Charlie Sheen is entering rehab and will take a break from the hit CBS comedy "Two and a Half Men," which is shutting down production while he's in treatment.
"As a preventative measure, Charlie Sheen has entered a rehabilitation facility," Stan Rosenfeld, Sheen's publicist, said in a statement Tuesday. "He will take some time off his series 'Two and a Half Men.' He has asked that his privacy be honored. No further statements are planned."
It was not immediately clear how Sheen's absence would affect the show's schedule. The half-hour comedy was in production this week on the 19th episode of its 23-episode run; but like most shows, "Two and a Half Men" is in reruns while the Olympics are on NBC. It could conceivably have enough material banked to hold it over while the actor goes through treatment.
In a joint statement from CBS entertainment head Nina Tassler, Warners TV president Peter Roth and Chuck Lorre, "Two and a Half Men" executive producer, said they support their star.
“CBS, Warner Bros. Television and Chuck Lorre support Charlie Sheen in his decision today to begin voluntary in-patient care at a treatment center," the statement said. "We wish him nothing but the best as he deals with this personal matter. Production on ‘Two and a Half Men’ will be temporarily suspended.”

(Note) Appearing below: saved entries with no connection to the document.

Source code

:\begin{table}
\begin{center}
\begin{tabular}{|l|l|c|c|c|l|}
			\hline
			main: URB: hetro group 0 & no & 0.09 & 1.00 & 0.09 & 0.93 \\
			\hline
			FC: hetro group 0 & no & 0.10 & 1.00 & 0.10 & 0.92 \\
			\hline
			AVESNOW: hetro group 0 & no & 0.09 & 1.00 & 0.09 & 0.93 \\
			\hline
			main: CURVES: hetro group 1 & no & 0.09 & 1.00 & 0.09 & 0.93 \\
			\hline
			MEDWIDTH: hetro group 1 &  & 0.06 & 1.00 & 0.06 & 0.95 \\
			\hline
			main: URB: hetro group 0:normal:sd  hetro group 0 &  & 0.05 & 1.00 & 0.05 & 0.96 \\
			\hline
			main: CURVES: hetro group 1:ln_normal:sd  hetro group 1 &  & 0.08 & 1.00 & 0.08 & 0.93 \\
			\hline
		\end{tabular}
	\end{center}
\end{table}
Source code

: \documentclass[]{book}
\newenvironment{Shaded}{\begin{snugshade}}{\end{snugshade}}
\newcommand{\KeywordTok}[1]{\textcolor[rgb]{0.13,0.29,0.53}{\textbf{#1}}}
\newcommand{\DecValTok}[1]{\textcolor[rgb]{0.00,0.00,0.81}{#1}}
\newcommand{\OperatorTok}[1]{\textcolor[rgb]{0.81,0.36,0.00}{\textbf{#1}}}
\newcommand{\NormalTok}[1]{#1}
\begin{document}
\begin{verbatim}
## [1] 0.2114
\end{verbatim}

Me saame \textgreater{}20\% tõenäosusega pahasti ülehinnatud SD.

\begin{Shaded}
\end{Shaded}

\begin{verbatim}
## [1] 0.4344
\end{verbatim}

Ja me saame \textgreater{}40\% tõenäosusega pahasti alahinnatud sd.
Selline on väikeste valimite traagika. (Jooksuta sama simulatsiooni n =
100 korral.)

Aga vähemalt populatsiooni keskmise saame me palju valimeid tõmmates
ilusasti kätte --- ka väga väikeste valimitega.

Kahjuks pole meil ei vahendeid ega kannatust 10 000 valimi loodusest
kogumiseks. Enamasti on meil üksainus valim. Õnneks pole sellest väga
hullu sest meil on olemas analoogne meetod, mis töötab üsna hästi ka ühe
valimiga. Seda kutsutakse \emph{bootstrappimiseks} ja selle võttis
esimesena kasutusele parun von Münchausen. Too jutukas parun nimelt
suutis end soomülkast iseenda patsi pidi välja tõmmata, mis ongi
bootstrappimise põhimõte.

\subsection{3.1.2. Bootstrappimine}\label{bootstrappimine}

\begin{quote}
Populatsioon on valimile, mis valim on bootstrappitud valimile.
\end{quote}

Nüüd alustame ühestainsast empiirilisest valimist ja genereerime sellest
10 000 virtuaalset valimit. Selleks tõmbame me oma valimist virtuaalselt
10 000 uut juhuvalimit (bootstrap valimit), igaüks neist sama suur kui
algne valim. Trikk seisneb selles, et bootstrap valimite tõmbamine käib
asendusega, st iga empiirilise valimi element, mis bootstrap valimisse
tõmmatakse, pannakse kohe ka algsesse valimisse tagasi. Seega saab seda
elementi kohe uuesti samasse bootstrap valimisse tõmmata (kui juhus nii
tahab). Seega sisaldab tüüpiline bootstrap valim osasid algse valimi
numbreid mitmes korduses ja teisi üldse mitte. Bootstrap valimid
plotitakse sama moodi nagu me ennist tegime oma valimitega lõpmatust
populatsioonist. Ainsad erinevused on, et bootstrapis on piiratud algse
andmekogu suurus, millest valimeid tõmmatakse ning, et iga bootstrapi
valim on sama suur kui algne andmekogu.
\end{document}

Sheen's wife, Brooke Mueller, also went to rehab in the weeks after a Christmas domestic incident at their Apen home. But Mueller left the Malibu Center this weekend after someone on the staff leaked her medical information; her reps said her treatment was ongoing.
Sheen was charged earlier this month with three counts, including felony menacing and two misdemeanors -- third degree assault and criminal mischief. He is due in an Aspen court on March 15.
Sheen has had several stints in rehab dating back to 1990, including a court-ordered treatment and detox program following an overdose that required hospitalization.
After the December arrest, Sheen's co-star John Cryer told People magazine that Sheen was doing well, but was visibly under strain.
"He was in his usual good humor on read-through day," Cryer said, "but obviously with the weight of something hanging on him a bit."
Averaging 15 million viewers this season, "Two and a Half Men" is the most-watched sitcom on TV, according to Nielsen. The Christmas incident had no noticeable effect on the ratings for the show, which has two years left on its renewal order from CBS.
Sheen's absence could have a wider impact than just the 9 p.m. slot on Monday nights -- if he's gone long enough to disrupt the episode order, it's possible that it could affect a settlement between Warner Bros., which produces the show, and CBS.
The network was sued in 2008 by Warners, which claimed CBS had failed to pay off production deficits to the tune of $49 million. CBS settled that action by renewing “Men” for three more seasons in a deal that included multiyear pickup of “Big Bang Theory."
Whether an inability by Warner Bros. to deliver on its full slate of "Men" episodes would upend the settlement was not immediately clear.